Review: The truth game
Frank Stone (Alan Lovell) is acting editor of a daily newspaper. He’s been away and is back in the office and on the job again much sooner than his colleagues expected. There’s Ralph Jones (Brian Sergent), long-serving journalist, Sam Hunter (Jessica Robinson), well-regarded journalist, Jo Pointer (Acushla-Tara Sutton), newbie journalist (who has come from blogging OMG), and Bill Singer (Paul McLaughlin), General Manager. Arriving in the office on the same day is Belinda Barnes (Janine Burchett ), a marketing and public relations expert sent over by the Australian head office. There are also four silent interns, played by students from Whitireia, who walk around with bits of paper, lean over each other’s shoulders, and point at computer screens.
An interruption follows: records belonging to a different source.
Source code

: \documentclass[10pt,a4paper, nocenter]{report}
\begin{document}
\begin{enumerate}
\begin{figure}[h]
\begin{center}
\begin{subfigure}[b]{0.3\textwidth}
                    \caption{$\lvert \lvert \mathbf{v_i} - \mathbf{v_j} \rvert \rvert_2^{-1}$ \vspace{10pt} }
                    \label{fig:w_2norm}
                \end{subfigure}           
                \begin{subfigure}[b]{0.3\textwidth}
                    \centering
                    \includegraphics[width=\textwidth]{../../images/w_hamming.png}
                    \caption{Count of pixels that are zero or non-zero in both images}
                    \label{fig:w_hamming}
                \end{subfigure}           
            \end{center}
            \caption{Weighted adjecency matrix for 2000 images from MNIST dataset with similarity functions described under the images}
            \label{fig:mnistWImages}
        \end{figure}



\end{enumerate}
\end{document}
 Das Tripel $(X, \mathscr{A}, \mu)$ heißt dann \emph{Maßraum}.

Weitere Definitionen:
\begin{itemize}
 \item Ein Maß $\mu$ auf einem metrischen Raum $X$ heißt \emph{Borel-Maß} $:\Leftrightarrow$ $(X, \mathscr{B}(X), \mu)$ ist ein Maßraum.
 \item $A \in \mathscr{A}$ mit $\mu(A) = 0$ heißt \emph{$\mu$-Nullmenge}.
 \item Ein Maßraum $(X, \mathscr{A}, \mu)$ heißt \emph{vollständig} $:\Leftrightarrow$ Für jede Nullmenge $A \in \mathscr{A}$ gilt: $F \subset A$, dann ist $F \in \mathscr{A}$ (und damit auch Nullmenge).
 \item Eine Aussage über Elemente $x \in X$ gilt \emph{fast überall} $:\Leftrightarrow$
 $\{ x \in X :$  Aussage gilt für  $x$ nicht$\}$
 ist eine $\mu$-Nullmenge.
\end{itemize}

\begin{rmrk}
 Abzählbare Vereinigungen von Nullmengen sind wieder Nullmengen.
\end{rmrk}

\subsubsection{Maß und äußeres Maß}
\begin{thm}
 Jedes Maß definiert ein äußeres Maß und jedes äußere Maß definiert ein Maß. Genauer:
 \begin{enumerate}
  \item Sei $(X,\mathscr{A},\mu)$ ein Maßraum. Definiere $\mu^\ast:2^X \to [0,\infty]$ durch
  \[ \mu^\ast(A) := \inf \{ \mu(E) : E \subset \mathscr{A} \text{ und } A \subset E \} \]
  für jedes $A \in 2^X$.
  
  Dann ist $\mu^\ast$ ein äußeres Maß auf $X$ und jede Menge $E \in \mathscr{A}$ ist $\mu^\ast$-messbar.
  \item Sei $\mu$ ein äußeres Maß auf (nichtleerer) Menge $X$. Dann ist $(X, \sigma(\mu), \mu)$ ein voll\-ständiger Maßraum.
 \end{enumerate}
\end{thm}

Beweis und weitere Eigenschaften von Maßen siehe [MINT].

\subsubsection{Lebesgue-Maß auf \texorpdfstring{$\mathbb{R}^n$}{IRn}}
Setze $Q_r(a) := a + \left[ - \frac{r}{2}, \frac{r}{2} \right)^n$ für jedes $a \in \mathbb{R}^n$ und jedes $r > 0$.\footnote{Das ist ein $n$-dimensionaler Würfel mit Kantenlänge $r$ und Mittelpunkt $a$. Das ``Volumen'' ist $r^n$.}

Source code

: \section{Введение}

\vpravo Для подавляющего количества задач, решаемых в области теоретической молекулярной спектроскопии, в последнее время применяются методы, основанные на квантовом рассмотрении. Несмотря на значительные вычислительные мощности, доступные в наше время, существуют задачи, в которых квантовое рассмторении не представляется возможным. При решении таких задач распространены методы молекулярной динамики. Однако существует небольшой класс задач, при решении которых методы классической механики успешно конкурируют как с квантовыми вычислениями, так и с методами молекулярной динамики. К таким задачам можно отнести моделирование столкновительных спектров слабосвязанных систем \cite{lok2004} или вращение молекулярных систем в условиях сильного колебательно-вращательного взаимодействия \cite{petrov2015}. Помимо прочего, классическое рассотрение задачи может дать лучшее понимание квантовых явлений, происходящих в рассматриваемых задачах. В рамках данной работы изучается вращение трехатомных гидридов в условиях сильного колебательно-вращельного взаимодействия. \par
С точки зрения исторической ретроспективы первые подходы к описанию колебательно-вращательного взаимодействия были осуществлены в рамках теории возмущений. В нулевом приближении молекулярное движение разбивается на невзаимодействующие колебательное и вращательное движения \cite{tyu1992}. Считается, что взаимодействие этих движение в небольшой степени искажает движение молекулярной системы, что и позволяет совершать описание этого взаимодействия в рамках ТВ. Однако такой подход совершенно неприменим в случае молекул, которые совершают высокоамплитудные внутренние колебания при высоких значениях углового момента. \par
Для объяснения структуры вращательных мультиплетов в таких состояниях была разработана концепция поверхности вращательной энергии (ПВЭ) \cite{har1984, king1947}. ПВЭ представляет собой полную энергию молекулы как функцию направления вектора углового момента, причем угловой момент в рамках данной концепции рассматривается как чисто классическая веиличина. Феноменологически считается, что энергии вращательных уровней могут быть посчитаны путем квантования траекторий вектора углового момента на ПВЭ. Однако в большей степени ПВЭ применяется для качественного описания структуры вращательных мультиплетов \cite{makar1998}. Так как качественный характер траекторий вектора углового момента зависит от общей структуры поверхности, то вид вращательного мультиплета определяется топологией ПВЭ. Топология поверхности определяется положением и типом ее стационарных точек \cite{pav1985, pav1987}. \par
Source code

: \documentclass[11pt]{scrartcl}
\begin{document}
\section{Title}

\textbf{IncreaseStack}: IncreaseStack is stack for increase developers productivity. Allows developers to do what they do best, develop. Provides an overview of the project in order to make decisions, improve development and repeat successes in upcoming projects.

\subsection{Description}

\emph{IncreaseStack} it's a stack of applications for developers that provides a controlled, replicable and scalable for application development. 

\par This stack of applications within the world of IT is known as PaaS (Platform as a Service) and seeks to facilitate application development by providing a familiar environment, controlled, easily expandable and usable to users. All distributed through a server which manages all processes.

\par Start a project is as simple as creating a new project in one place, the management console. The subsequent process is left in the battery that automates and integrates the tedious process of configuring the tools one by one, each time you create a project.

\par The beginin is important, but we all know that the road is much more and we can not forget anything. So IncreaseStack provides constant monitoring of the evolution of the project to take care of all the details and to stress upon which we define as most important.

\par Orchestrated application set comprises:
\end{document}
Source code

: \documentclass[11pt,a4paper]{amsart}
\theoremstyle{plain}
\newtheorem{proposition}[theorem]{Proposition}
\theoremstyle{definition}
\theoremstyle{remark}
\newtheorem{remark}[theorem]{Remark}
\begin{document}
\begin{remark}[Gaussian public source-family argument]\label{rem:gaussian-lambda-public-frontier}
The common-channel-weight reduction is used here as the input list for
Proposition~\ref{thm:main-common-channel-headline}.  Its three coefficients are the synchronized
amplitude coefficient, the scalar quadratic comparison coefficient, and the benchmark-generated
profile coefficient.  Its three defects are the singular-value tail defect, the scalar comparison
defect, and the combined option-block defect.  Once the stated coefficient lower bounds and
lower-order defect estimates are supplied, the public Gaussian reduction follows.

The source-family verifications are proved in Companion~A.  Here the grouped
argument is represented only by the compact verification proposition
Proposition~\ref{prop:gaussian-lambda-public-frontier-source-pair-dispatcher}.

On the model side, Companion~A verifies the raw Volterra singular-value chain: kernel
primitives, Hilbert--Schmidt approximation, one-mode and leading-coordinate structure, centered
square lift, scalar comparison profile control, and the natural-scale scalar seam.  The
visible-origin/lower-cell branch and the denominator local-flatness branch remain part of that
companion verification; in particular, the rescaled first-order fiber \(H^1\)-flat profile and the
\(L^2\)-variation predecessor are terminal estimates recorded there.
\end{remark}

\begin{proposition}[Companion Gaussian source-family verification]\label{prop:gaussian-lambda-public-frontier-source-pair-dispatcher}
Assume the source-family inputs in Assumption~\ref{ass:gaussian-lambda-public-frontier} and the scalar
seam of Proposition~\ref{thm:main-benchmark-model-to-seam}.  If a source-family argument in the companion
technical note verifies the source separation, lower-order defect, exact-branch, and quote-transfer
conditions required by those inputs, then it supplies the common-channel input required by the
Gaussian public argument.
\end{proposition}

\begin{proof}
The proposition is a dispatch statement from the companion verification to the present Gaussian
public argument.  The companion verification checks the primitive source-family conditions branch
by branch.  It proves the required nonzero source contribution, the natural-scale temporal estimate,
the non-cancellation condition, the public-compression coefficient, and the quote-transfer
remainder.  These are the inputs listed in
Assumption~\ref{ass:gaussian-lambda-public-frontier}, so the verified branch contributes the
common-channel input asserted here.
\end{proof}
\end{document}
Everything is acted with great energy on a naturalistic newsroom set. (Designed by Dennis Hearfield, there’s a reason for the large construction team credited in the programme. It looks fantastic.) The script includes lots of interesting information about how a daily newspaper is put together – from gathering the stories, deciding on the lead, revealing who gets interviewed and why. There are a number of fun interactions scattered throughout the play that I imagine have been discussions in newsrooms. (Should this phrase have a hyphen? Will there be a New Zealander close to the story that we can interview?) The drama is all about the newspaper. There isn’t much left for the characters. The sub-plots are either easily spotted or incomprehensible given the lack of chemistry between the actors. It wasn’t helped by Lovell muffing his lines and making at least one glaring factual mistake the night I saw the play. (If a character is known for his accuracy then the actor better be up to the task.) I hope he improves over the season.
Curiously unfulfilling yet still interesting to watch.
- The truth game by Simon Cunliffe on at Circa One until10 November 2012.